Configuring S3 IAM roles
You can also use iam role credentials by setting the following configurations. Instance credentials have higher priority than iam credentials.
spark.hadoop.fs.s3a.iam.role xxxx
spark.hadoop.fs.s3a.iam.role.session.name xxxx
Note that spark.hadoop.fs.s3a.iam.role.session.name
is optional.
Other authentatication methods are not supported yet
Log granularity of AWS C++ SDK in velox
You can change log granularity of AWS C++ SDK by setting the spark.gluten.velox.awsSdkLogLevel
configuration.
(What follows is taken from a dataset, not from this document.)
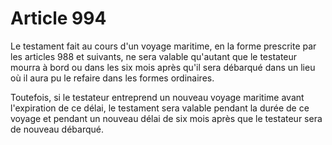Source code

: # Article 994

Le testament fait au cours d'un voyage maritime, en la forme prescrite par les articles 988 et suivants, ne sera valable qu'autant que le testateur mourra à bord ou dans les six mois après qu'il sera débarqué dans un lieu où il aura pu le refaire dans les formes ordinaires.

Toutefois, si le testateur entreprend un nouveau voyage maritime avant l'expiration de ce délai, le testament sera valable pendant la durée de ce voyage et pendant un nouveau délai de six mois après que le testateur sera de nouveau débarqué.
The Allowed values are:
- OFF
- FATAL
- ERROR
- WARN
- INFO
- DEBUG
- TRACE
Local Caching support
Velox supports a local cache when reading data from HDFS/S3. The feature is very useful if remote storage is slow, e.g., reading from a public S3 bucket and stronger performance is desired. With this feature, Velox can asynchronously cache the data on local disk when reading from remote storage, and the future reading requests on already cached blocks will be serviced from local cache files. To enable the local caching feature, below configurations are required:
spark.gluten.sql.columnar.backend.velox.cacheEnabled // enable or disable velox cache, default false.
spark.gluten.sql.columnar.backend.velox.memCacheSize // the total size of in-mem cache, default is 128MB.
spark.gluten.sql.columnar.backend.velox.ssdCachePath // the folder to store the cache files, default is "/tmp".
spark.gluten.sql.columnar.backend.velox.ssdCacheSize // the total size of the SSD cache, default is 128MB. Velox will do in-mem cache only if this value is 0.
spark.gluten.sql.columnar.backend.velox.ssdCacheShards // the shards of the SSD cache, default is 1.
spark.gluten.sql.columnar.backend.velox.ssdCacheIOThreads // the IO threads for cache promoting, default is 1. Velox will try to do "read-ahead" if this value is bigger than 1
spark.gluten.sql.columnar.backend.velox.ssdODirect // enable or disable O_DIRECT on cache write, default false.
It’s recommended to mount SSDs to the cache path to get the best performance of local caching. On the start up of Spark context, the cache files will be allocated under “spark.gluten.sql.columnar.backend.velox.cachePath”, with UUID based suffix, e.g. “/tmp/cache.13e8ab65-3af4-46ac-8d28-ff99b2a9ec9b0”. Gluten is not able to reuse older caches for now, and the old cache files are left there after Spark context shutdown.